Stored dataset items
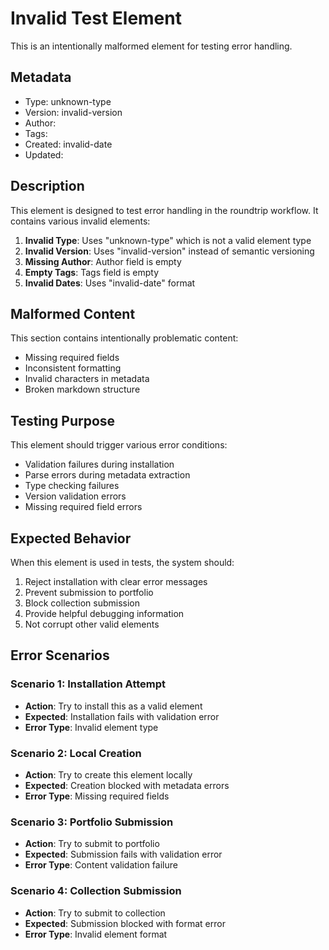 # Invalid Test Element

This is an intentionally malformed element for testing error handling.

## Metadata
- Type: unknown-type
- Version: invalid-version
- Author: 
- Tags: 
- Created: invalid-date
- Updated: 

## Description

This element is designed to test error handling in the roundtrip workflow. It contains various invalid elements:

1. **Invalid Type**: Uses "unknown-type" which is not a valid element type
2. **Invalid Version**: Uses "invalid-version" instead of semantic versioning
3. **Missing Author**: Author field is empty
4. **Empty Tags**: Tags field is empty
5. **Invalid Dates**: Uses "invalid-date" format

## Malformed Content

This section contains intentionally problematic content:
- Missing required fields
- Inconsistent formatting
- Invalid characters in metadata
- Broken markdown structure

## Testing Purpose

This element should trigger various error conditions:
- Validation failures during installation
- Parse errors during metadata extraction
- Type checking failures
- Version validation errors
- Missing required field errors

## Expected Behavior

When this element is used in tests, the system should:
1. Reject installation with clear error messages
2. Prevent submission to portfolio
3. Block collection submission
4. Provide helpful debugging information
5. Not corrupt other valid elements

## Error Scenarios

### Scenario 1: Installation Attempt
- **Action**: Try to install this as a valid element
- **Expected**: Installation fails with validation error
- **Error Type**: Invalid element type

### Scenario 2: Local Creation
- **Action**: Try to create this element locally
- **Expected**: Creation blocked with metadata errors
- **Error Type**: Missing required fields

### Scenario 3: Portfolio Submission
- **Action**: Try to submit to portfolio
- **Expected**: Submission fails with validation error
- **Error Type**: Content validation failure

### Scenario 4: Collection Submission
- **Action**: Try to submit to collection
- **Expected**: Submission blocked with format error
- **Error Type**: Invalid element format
...
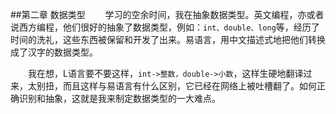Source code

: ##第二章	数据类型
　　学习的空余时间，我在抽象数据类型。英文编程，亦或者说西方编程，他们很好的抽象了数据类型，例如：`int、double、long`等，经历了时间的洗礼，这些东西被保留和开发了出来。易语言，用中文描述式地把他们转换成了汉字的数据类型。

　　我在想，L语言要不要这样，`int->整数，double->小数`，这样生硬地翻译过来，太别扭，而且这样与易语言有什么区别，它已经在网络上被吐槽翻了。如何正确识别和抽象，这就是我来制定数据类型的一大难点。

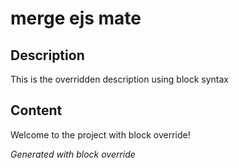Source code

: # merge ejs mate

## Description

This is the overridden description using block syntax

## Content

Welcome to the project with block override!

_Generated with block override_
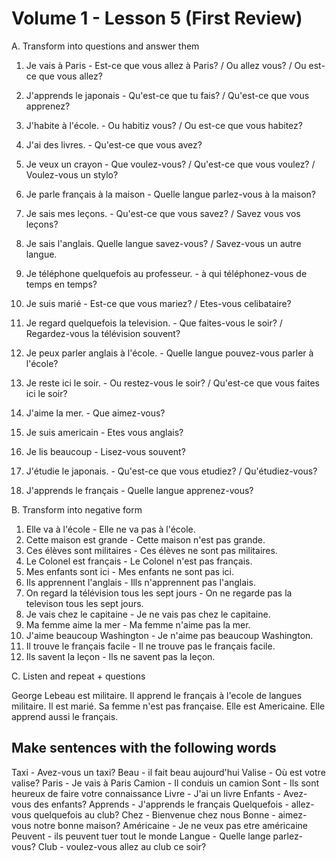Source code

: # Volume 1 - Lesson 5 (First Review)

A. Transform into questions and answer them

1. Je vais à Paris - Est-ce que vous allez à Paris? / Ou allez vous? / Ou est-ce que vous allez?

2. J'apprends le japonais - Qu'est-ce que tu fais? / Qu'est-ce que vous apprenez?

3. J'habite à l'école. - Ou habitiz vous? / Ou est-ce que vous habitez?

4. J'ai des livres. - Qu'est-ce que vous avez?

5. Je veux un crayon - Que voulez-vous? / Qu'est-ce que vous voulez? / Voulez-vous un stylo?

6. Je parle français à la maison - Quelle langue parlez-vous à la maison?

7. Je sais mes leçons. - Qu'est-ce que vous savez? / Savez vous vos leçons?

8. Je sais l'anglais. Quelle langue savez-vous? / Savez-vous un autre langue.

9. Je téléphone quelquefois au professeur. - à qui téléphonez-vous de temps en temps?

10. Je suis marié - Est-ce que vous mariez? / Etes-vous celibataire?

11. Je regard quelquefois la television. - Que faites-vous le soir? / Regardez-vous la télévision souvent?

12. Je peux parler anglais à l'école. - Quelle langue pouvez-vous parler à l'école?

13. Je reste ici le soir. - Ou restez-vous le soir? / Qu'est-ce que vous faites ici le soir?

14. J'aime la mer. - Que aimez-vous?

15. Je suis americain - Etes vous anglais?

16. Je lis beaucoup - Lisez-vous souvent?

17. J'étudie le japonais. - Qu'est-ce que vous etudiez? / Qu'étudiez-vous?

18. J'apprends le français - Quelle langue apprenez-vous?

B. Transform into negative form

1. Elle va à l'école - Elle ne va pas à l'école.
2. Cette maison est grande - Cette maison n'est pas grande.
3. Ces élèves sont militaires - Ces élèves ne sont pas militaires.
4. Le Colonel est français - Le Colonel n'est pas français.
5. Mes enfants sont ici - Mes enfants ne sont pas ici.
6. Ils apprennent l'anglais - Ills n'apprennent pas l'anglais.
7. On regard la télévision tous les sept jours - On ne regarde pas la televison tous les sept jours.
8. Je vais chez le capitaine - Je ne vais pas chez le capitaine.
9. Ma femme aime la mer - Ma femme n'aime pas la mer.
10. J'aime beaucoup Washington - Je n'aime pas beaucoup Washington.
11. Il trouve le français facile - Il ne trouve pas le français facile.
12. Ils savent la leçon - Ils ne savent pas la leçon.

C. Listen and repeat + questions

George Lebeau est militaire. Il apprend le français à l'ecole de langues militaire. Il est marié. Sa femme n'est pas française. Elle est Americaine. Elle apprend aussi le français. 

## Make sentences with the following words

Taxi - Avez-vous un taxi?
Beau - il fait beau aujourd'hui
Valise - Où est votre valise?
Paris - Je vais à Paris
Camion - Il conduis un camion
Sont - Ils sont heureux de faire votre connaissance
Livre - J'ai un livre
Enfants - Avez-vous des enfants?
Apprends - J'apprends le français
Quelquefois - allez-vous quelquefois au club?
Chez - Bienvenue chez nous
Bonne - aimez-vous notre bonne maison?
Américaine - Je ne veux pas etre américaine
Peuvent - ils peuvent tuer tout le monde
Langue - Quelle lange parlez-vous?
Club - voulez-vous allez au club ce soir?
==
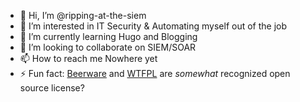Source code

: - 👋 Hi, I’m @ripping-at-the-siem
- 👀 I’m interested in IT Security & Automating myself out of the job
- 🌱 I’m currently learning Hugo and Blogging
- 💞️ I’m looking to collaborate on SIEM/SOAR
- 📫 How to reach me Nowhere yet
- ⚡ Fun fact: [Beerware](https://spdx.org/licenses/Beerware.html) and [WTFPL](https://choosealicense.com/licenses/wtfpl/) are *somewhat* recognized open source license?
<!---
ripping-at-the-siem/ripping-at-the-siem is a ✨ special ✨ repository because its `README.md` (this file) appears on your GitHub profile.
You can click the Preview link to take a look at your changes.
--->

» **Exercise description**
Reproduce the entries above exactly, but only the lines between the line holding "18. J'apprends le" and the line holding "Club - voulez-vous allez au club ce soir?", inclusive.

» **Finished task**
18. J'apprends le français - Quelle langue apprenez-vous?

B. Transform into negative form

1. Elle va à l'école - Elle ne va pas à l'école.
2. Cette maison est grande - Cette maison n'est pas grande.
3. Ces élèves sont militaires - Ces élèves ne sont pas militaires.
4. Le Colonel est français - Le Colonel n'est pas français.
5. Mes enfants sont ici - Mes enfants ne sont pas ici.
6. Ils apprennent l'anglais - Ills n'apprennent pas l'anglais.
7. On regard la télévision tous les sept jours - On ne regarde pas la televison tous les sept jours.
8. Je vais chez le capitaine - Je ne vais pas chez le capitaine.
9. Ma femme aime la mer - Ma femme n'aime pas la mer.
10. J'aime beaucoup Washington - Je n'aime pas beaucoup Washington.
11. Il trouve le français facile - Il ne trouve pas le français facile.
12. Ils savent la leçon - Ils ne savent pas la leçon.

C. Listen and repeat + questions

George Lebeau est militaire. Il apprend le français à l'ecole de langues militaire. Il est marié. Sa femme n'est pas française. Elle est Americaine. Elle apprend aussi le français. 

## Make sentences with the following words

Taxi - Avez-vous un taxi?
Beau - il fait beau aujourd'hui
Valise - Où est votre valise?
Paris - Je vais à Paris
Camion - Il conduis un camion
Sont - Ils sont heureux de faire votre connaissance
Livre - J'ai un livre
Enfants - Avez-vous des enfants?
Apprends - J'apprends le français
Quelquefois - allez-vous quelquefois au club?
Chez - Bienvenue chez nous
Bonne - aimez-vous notre bonne maison?
Américaine - Je ne veux pas etre américaine
Peuvent - ils peuvent tuer tout le monde
Langue - Quelle lange parlez-vous?
Club - voulez-vous allez au club ce soir?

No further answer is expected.